17 Şubat 2020'de ve 17 Eylül 2020'de olmak üzere, tamamı Malatyalı olmayan, ağırlığını Bingöllüler olmak üzere doğu ve güneydoğu illerinden toplam 90 kişinin Yeşilyurt Belediyesi’nin sözde çevre projesi kapsamında gri pasaport düzenletilerek Almanya’ya 'kaçırılması' ve bunların Türkiye’ye dönmemesi üzerine başlatılan “Göçmen Kaçakçılığı Soruşturması” kapsamında Malatya 10. Asliye Ceza Mahkemesine Yeşilyurt eski Belediye Başkan Yardımcısı Bekir Karakuş, Bingöl-Servi eski belediye başkanı Ali Ayrancı ve olayın Almanya’daki bağlantısı olduğu iddia edilen Ersin Kilit hakkında “Göçmen Kaçakçılığı Yapma” suçundan 3 ile 8 yıl arasında hapis cezası talebi ile Eylül 2022’de dava açılmıştı. Olaya adı karışanlardan dönemin Yeşilyurt Belediye Başkanı Mehmet Çınar hakkında da İçişleri Bakanlığı tarafından verilen soruşturma izni, çok ilginç bir süreç ve Danıştay ilgili dairesi tarafından oy çokluğuyla iptal edilmiş, Çınar'ın pozisyonu davada tanık durumuna dönüştürülmüştü. 31 Mart 2024 seçimleri öncesi AKP tarafından yeniden aday gösterilmeyen Mehmet Çınar, başkan olduğu dönemde duruşmalara katılmayınca, mahkemeye zorla getirilmesi kararlaştırılmıştı.

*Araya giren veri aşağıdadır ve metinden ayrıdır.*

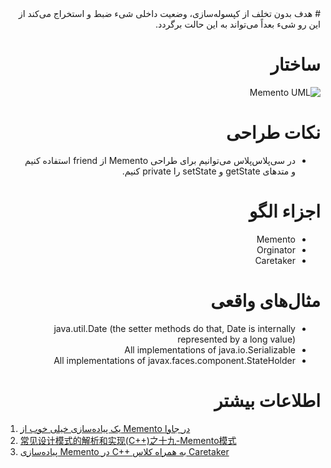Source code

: <div dir="rtl">
# هدف
بدون تخلف از کپسوله‌سازی، وضعیت داخلی شیء ضبط و استخراج می‌کند از این رو شیء بعداً می‌تواند به این حالت برگردد.

# ساختار
![Memento UML](http://i.imgur.com/xWJbL62.png)

# نکات طراحی 
- در سی‌پلاس‌پلاس می‌توانیم برای طراحی Memento از friend استفاده کنیم و متدهای getState و setState را private کنیم.

# اجزاء الگو
- Memento 
- Orginator
- Caretaker

# مثال‌های واقعی
- java.util.Date (the setter methods do that, Date is internally represented by a long value)
- All implementations of java.io.Serializable
- All implementations of javax.faces.component.StateHolder

# اطلاعات بیشتر
<div dir="ltr">

1. [یک پیاده‌سازی خیلی خوب از Memento در جاوا](http://sourcemaking.com/design_patterns/memento/java/1)
2. [常见设计模式的解析和实现(C++)之十九-Memento模式](http://www.cppblog.com/converse/archive/2006/08/09/11063.html)
2. [پیاده‌سازی Memento در C++ به همراه کلاس Caretaker](http://d.hatena.ne.jp/teramonagi/20110427/1303905634)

-5. duruşmada tanıklar dinledi
Yeşilyurt Belediyesi tarafından Malatya Kişisel Gelişim Dünyası Derneği ile kağıt üzerinde yapılan sözde çevre projesi kapsamında hiç birisi Malatya ve Yeşilyurt sınırları içinde yaşamayan, Bingöl ve Diyarbakırlı olan 90 kişinin "Çevreye Duyarlı Bireyler Yetiştirmek" adlı proje kapsamında Hizmet Damgalı Pasaport düzenlenerek Almanya'ya gönderilerek Türkiye’ye dönmemesine ilişkin yürütülen "gri pasaport skandalı" ile ilgili skandalın dava süreci Malatya 10. Asliye Ceza Mahkemesinde devam ediyor.
17 Şubat 2020'de ve 17 Eylül 2020'de olmak üzere toplam 90 kişinin Yeşilyurt Belediyesi’nin sözde çevre projesi kapsamında gri pasaport düzenletilerek Almanya’ya 'kaçırılması' ve bunların Türkiye’ye dönmemesi üzerine başlatılan “Göçmen Kaçakçılığı Soruşturması” kapsamında Malatya 10. Asliye Ceza Mahkemesine Yeşilyurt eski Belediye Başkan Yardımcısı Bekir Karakuş, Bingöl-Servi eski belediye başkanı Ali Ayrancı ve olayın Almanya’daki bağlantısı olduğu iddia edilen Ersin Kilit hakkında “Göçmen Kaçakçılığı Yapma” suçundan 3 ile 8 yıl arasında hapis cezası talebi ile Eylül 2022’de dava açılmıştı.
Mahkemenin, kaçakları yurtdışına götüren otobüsün şoförünün tespit edilmesi için 2 yıl sonra ara karar alması soruşturmanın nasıl yürütüldüğünü tartışmaya açtı.
Malatya 10. Asliye Ceza Mahkemesi’ndeki 5. duruşmaya sanık Bekir Karakuş ve avukatı Şahin Çağlar, sanık Ersin Kilit’in avukatı Veysel Ertargın ve Emircan Eren, sanık Ali Ayrancı’nın avukatı Betül Yılmaz hazır bulunurken, duruşmada Yeşilyurt eski Belediye Başkanı Mehmet Çınar, Veysel Ser ve Engin Efe tanık olarak dinlendiler.
-Çınar'ın iddiası: “Gidenlerin gelmediğini basından veya ilgili kurumlardan öğrendim”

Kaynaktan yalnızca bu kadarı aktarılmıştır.